Exercise: Since the pictures are not wanted, copy only the text of every record exactly.

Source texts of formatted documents
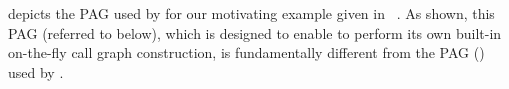 


 depicts the PAG  used by \LFCR for our motivating example given in ~. As shown, this PAG
(referred to below), which is designed to enable \LFCR to perform
its own built-in on-the-fly call graph construction,
is fundamentally different from the PAG () used by \manuLFC.




\begin{comment}
For all heap objects, \texttt{A}, \texttt{B}, \texttt{O1}, \texttt{O2} and \texttt{D}, 
a \new edge is added with their respective types being recorded. For static calls, arguments are connected with their corresponding parameters:
$\texttt{a} \xrightarrow[\check{\texttt{c1}}]{\assign} \texttt{x}$,
$\texttt{b} \xrightarrow[\check{\texttt{c2}}]{\assign} \texttt{x}$,
$\texttt{o1} \xrightarrow[\check{\texttt{c1}}]{\assign} \texttt{o}$, and
$\texttt{o2} \xrightarrow[\check{\texttt{c2}}]{\assign} \texttt{o}$.
For the instance calls, all arguments are connected with their corresponding receivers:
$\texttt{x}\xrightarrow[\hat{\boxed{\texttt{c3}}}]{\assign}\texttt{x}$,
$\texttt{d}\xrightarrow[\hat{\boxed{\texttt{c3}}}]{\store[1]}\texttt{x}$, and receivers are connected with their representations at the callsites: 
$\texttt{x} \xrightarrow[\check{\boxed{\mathtt{c3}}}]{\assign} \mathtt{x\#c3}$.
Correspondingly, 
parameters are loaded inside their methods:
$\texttt{this}^\texttt{A:foo()} \xrightarrow{\load[1]}p$,
$\texttt{this}^\texttt{B:foo()}\xrightarrow{\load[1]}q$,
and
$\texttt{this}^\texttt{C:foo()}\xrightarrow{\load[1]}r$. Finally, dispatch edges are added
between representation of receivers and ``this'' parameter according to different dispatching targets:
$\texttt{x\#c3}\xrightarrow[\hat{\texttt{c3}}]{\indispatch[\mathtt{A}]}\texttt{this}^\texttt{A:foo()}$,
$\texttt{x\#c3}\xrightarrow[ \hat{\texttt{c3}}]{\indispatch[\mathtt{B}]}\texttt{this}^\texttt{B:foo()}$ and
$\texttt{x\#c3}\xrightarrow[\hat{\texttt{c3}}]{\indispatch[\mathtt{C}]}\texttt{this}^\texttt{C:foo()}$.
($\texttt{x\#c3}\xrightarrow[\hat{\texttt{c3}}]{\indispatch[\mathtt{C}]}\texttt{this}^\texttt{C:foo()}$ 
would not be established if PAG is built relying on a context-insensitive pointer analysis.)
\end{comment}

Result of this task:
 depicts the PAG  used by \LFCR for our motivating example given in ~. As shown, this PAG
(referred to below), which is designed to enable \LFCR to perform
its own built-in on-the-fly call graph construction,
is fundamentally different from the PAG () used by \manuLFC.




\begin{comment}
For all heap objects, \texttt{A}, \texttt{B}, \texttt{O1}, \texttt{O2} and \texttt{D}, 
a \new edge is added with their respective types being recorded. For static calls, arguments are connected with their corresponding parameters:
$\texttt{a} \xrightarrow[\check{\texttt{c1}}]{\assign} \texttt{x}$,
$\texttt{b} \xrightarrow[\check{\texttt{c2}}]{\assign} \texttt{x}$,
$\texttt{o1} \xrightarrow[\check{\texttt{c1}}]{\assign} \texttt{o}$, and
$\texttt{o2} \xrightarrow[\check{\texttt{c2}}]{\assign} \texttt{o}$.
For the instance calls, all arguments are connected with their corresponding receivers:
$\texttt{x}\xrightarrow[\hat{\boxed{\texttt{c3}}}]{\assign}\texttt{x}$,
$\texttt{d}\xrightarrow[\hat{\boxed{\texttt{c3}}}]{\store[1]}\texttt{x}$, and receivers are connected with their representations at the callsites: 
$\texttt{x} \xrightarrow[\check{\boxed{\mathtt{c3}}}]{\assign} \mathtt{x\#c3}$.
Correspondingly, 
parameters are loaded inside their methods:
$\texttt{this}^\texttt{A:foo()} \xrightarrow{\load[1]}p$,
$\texttt{this}^\texttt{B:foo()}\xrightarrow{\load[1]}q$,
and
$\texttt{this}^\texttt{C:foo()}\xrightarrow{\load[1]}r$. Finally, dispatch edges are added
between representation of receivers and ``this'' parameter according to different dispatching targets:
$\texttt{x\#c3}\xrightarrow[\hat{\texttt{c3}}]{\indispatch[\mathtt{A}]}\texttt{this}^\texttt{A:foo()}$,
$\texttt{x\#c3}\xrightarrow[ \hat{\texttt{c3}}]{\indispatch[\mathtt{B}]}\texttt{this}^\texttt{B:foo()}$ and
$\texttt{x\#c3}\xrightarrow[\hat{\texttt{c3}}]{\indispatch[\mathtt{C}]}\texttt{this}^\texttt{C:foo()}$.
($\texttt{x\#c3}\xrightarrow[\hat{\texttt{c3}}]{\indispatch[\mathtt{C}]}\texttt{this}^\texttt{C:foo()}$ 
would not be established if PAG is built relying on a context-insensitive pointer analysis.)
\end{comment}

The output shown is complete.